Il mercato azionario potrebbe beneficiare delle riaperture, almeno relativamente al resto dei mercati asiatici, soprattutto per quanto riguarda alcuni settori legati ai beni di consumo, internet, la farmaceutica e i trasporti. Anche la valuta cinese e il mercato obbligazionario potrebbero sperimentare un recupero.

Molto dipenderà comunque dalla situazione internazionale e dalle tensioni geopolitiche, che possono avere un impatto sulla domanda di asset finanziari da parte degli investitori internazionali. Le relazioni tra Stati Uniti e Cina probabilmente rimarranno tese e non si esclude un ulteriore irrigidimento da parte degli Stati Uniti, per esempio con riguardo agli scambi di tecnologia.

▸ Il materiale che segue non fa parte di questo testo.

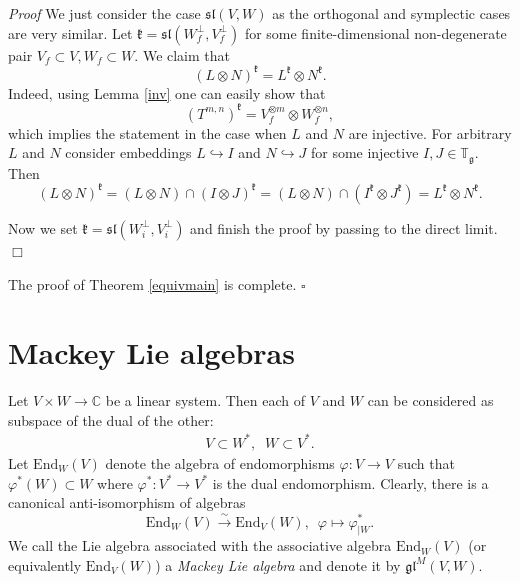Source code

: \documentclass{svmult}
\renewenvironment{proof}{ \emph{Proof}}{$\Box$}
\newcommand {\CC} {\mathbb {C}}
\newcommand{\TT}{\mathbb{T}}
\renewcommand{\sl}{\mathfrak{sl}}
\newcommand{\kk}{\mathfrak{k}}
\renewcommand{\gg}{\mathfrak{g}}
\renewcommand {\phi} {\varphi}
\newcommand{\gl}{\mathfrak{gl}}
\newcommand{\End}{\mathrm{End}}
\begin{document}
\begin{proof} We just consider the case $\sl(V,W)$ as the  orthogonal and symplectic cases are very similar.
Let $\kk=\sl(W_f^\perp,V_f^\perp)$ for some finite-dimensional
non-degenerate pair 
$V_f \subset V ,W_f \subset W$. We claim that 
$$(L\otimes N)^{\kk}=L^\kk\otimes N^\kk.$$
Indeed, using Lemma \ref{inv} one can easily show that 
$$(T^{m,n})^{\kk}=V_f^{\otimes m}\otimes W_f^{\otimes n},$$
which implies the statement in the case when $L$ and $N$ are injective.
For arbitrary $L$ and $N$ consider embeddings $L\hookrightarrow I$ and $N\hookrightarrow J$
for some injective $I,J\in\TT_\gg$. Then
$$(L\otimes N)^\kk=(L\otimes N)\cap (I\otimes J)^\kk=(L\otimes N)\cap (I^\kk\otimes J^\kk)=L^\kk\otimes N^\kk.$$

Now we set $\kk=\sl(W_i^{\perp},V_i^{\perp})$ and finish the proof by passing to the direct limit.
\end{proof}

\vspace{0.5cm}

The proof of Theorem \ref{equivmain} is complete. $\square$

\section{Mackey Lie algebras}\label{sect:6}
Let $V \times W \rightarrow \CC$ be a linear system.
Then each of $V$ and $W$ can be considered as subspace of 
the dual of the other:
\begin{eqnarray}
 V \subset W^*, \;\;W \subset V^*. \nonumber
\end{eqnarray}
Let $\End_W(V)$ denote the algebra of endomorphisms $\phi: V \rightarrow V$ such that $\phi^*(W) \subset W$ where $\phi^*: V^* \rightarrow V^*$ is the dual 
endomorphism. Clearly, there is a canonical anti-isomorphism of algebras
\begin{equation}\label{rel:canonic}
 \End_W(V) \stackrel{\sim}{\rightarrow} \End_V(W), \,\,\, \phi \longmapsto \phi^*_{|W}.\nonumber
\end{equation}
We call the Lie algebra associated with the associative algebra $\End_W(V)$ (or equivalently  $\End_V(W)$) a \textit{Mackey Lie algebra} and denote it by 
$\gl^M(V,W)$.
\end{document}
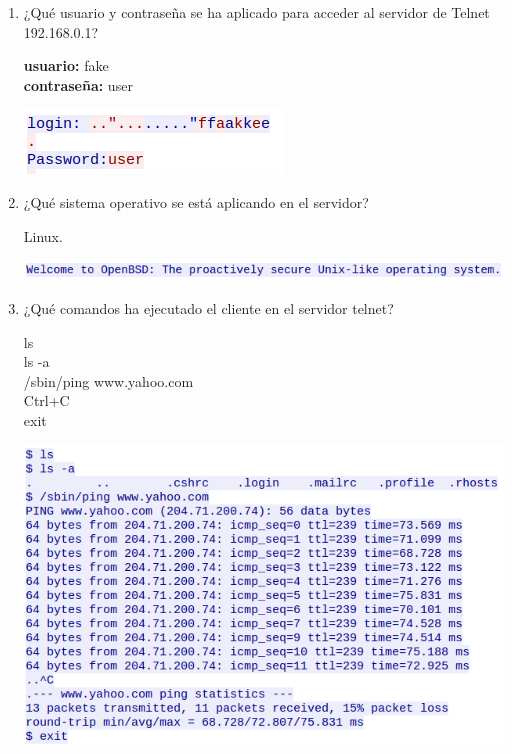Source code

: \documentclass{article}
\begin{document}
\begin{enumerate}
\item ¿Qué usuario y contraseña se ha aplicado para acceder al servidor de Telnet
192.168.0.1?

\textbf{usuario:} fake\\
\textbf{contraseña:} user

\begin{center}
\includegraphics[scale=0.5]{images/login.png}
\end{center}
\item ¿Qué sistema operativo se está aplicando en el servidor?

Linux.

\begin{center}
\includegraphics[scale=0.5]{images/linux.png}
\end{center}
\item ¿Qué comandos ha ejecutado el cliente en el servidor telnet?

ls\\
ls -a\\
/sbin/ping www.yahoo.com\\
Ctrl+C\\
exit\\

\begin{center}
\includegraphics[scale=0.5]{images/command.png}
\end{center}
\end{enumerate}
\end{document}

Un’altra area che si è rivelata problematica per la Cina lo scorso anno è il settore immobiliare: le vendite di immobili sono state del 38% inferiori al livello del 2021 e le nuove costruzioni sono diminuite di oltre il 50% rispetto alla seconda metà del 2020. Il settore immobiliare è particolarmente importante anche per la fiducia dei consumatori in Cina, rappresentando la principale forma di risparmio per le famiglie.

Le autorità cinesi avevano intenzionalmente frenato il settore immobiliare nel 2021 per evitare che si formasse una bolla, ma di recente le politiche stanno diventando via via più accomodanti. Si stima che il settore immobiliare lo scorso anno abbia rappresentato un freno di oltre 3 punti percentuali per la crescita del PIL, mentre quest’anno dovrebbe stabilizzarsi e quindi non sarà una zavorra.

La riapertura della Cina potrebbe avere implicazioni anche per le materie prime e in particolar modo il petrolio. Se l’aumento dei contagi ha un effetto negativo nell’immediato, a medio termine potrebbe enfatizzare gli squilibri sul mercato dell’energia e, in particolare del petrolio, spingendone le valutazioni al rialzo.